Data excerpts:
------

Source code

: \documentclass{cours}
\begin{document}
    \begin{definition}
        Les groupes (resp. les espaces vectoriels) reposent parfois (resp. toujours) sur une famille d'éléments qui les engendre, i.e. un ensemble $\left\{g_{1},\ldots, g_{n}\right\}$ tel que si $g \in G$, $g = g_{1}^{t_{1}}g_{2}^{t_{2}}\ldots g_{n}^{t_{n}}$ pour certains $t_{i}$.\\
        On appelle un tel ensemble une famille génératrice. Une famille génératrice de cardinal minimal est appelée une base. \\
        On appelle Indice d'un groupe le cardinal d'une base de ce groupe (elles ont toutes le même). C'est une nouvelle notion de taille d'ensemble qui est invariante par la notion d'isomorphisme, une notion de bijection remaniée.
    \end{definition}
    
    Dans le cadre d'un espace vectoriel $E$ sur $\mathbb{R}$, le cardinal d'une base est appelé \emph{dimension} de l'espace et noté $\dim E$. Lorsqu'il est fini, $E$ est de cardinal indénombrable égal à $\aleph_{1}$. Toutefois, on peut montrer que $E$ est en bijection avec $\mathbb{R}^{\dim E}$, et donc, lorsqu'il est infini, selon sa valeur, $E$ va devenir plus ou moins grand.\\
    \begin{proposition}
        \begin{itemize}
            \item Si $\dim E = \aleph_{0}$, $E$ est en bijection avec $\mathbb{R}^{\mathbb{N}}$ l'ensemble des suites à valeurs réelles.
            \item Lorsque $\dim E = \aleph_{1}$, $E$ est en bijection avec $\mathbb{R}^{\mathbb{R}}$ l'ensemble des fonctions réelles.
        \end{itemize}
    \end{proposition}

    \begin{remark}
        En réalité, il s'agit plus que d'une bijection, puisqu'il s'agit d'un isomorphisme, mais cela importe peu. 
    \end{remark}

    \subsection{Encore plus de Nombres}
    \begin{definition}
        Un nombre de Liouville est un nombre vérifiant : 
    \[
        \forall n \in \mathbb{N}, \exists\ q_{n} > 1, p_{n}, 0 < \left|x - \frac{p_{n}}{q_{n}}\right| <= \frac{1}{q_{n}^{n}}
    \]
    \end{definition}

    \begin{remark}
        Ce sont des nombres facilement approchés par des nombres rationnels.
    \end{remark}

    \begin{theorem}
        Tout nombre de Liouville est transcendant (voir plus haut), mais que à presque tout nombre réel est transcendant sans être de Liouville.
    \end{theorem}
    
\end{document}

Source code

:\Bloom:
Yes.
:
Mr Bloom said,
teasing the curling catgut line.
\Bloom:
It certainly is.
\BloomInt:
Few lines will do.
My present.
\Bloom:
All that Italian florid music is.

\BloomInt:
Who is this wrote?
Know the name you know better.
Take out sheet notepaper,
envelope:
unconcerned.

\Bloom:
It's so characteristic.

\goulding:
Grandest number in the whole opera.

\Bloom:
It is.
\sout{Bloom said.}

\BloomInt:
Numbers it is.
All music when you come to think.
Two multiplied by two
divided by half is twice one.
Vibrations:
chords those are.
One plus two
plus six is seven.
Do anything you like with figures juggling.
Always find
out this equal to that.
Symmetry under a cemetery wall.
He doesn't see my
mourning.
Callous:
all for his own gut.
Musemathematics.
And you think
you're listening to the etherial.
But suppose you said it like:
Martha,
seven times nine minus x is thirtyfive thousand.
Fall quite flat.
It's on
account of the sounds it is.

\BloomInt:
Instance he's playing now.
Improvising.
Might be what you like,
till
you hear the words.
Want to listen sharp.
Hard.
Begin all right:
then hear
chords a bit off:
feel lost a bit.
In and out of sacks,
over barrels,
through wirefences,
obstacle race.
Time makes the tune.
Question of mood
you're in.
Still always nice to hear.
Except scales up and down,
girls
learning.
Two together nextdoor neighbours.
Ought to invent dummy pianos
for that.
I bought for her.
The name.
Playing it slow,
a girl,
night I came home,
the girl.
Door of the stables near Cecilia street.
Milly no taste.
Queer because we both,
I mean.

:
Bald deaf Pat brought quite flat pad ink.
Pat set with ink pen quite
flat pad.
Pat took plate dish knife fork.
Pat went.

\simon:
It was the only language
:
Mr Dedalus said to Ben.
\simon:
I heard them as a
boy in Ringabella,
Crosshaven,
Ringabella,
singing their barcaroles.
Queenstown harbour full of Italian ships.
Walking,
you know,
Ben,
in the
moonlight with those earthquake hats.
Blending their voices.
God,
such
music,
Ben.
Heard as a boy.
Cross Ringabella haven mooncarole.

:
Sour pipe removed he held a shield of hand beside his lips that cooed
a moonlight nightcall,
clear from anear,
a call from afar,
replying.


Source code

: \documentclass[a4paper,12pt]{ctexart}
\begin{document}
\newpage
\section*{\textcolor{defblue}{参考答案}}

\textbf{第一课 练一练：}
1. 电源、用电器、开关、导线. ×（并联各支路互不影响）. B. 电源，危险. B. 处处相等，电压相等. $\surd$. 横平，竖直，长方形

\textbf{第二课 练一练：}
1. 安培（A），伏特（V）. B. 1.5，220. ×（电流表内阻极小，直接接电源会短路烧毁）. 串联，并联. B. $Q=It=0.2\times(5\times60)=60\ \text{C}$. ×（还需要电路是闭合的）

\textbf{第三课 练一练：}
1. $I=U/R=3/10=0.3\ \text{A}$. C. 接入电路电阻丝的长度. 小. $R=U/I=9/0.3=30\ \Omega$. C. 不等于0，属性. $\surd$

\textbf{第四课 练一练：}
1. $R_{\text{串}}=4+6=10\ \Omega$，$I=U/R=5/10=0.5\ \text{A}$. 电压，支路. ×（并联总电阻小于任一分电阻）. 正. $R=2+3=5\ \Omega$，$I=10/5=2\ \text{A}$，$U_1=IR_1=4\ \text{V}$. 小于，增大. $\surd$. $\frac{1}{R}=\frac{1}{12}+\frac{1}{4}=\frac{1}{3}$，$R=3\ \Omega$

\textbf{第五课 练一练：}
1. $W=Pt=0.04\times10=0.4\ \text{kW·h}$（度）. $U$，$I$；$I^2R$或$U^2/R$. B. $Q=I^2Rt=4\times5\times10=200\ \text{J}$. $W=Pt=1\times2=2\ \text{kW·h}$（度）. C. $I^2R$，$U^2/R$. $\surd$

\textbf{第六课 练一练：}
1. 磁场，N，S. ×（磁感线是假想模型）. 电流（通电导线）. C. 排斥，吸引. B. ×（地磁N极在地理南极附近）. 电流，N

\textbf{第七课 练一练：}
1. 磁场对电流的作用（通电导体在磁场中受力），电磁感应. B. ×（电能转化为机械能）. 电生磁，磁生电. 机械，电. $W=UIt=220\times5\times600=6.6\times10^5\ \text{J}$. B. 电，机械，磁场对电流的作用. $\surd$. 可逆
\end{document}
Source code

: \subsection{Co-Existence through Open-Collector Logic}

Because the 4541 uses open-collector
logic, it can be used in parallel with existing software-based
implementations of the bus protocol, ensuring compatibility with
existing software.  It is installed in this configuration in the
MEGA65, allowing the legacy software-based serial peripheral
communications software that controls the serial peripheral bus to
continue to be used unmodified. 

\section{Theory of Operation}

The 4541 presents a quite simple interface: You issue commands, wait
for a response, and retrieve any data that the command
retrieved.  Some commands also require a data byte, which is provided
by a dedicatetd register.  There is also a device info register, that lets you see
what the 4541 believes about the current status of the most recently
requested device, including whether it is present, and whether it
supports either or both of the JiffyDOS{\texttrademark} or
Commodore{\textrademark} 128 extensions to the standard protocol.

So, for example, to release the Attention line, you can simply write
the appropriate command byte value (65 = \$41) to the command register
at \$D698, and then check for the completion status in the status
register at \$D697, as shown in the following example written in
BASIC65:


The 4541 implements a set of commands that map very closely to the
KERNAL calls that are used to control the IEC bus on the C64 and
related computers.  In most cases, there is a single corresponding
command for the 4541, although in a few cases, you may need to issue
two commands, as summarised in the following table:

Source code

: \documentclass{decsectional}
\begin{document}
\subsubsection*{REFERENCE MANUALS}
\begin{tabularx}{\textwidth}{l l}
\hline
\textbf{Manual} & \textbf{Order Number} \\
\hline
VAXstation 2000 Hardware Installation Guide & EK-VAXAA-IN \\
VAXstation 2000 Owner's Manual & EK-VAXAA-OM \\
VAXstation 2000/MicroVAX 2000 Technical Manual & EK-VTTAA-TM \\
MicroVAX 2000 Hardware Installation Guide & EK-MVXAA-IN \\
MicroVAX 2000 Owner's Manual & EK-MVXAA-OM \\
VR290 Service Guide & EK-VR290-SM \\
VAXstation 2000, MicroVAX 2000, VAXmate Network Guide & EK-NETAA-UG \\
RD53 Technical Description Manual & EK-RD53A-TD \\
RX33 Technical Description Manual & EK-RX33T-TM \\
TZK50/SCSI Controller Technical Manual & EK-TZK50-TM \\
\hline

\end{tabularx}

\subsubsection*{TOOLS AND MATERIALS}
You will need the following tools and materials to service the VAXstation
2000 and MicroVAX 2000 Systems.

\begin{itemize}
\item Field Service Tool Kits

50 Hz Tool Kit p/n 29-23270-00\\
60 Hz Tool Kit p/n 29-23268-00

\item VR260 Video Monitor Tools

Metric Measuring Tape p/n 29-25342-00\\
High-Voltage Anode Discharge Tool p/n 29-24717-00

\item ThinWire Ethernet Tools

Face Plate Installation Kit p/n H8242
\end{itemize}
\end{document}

------

* **Directions for this task**:
Check each line of the records above, and copy those that hold the word "MVXAA".

* **Expected answer**:
MicroVAX 2000 Hardware Installation Guide & EK-MVXAA-IN \\
MicroVAX 2000 Owner's Manual & EK-MVXAA-OM \\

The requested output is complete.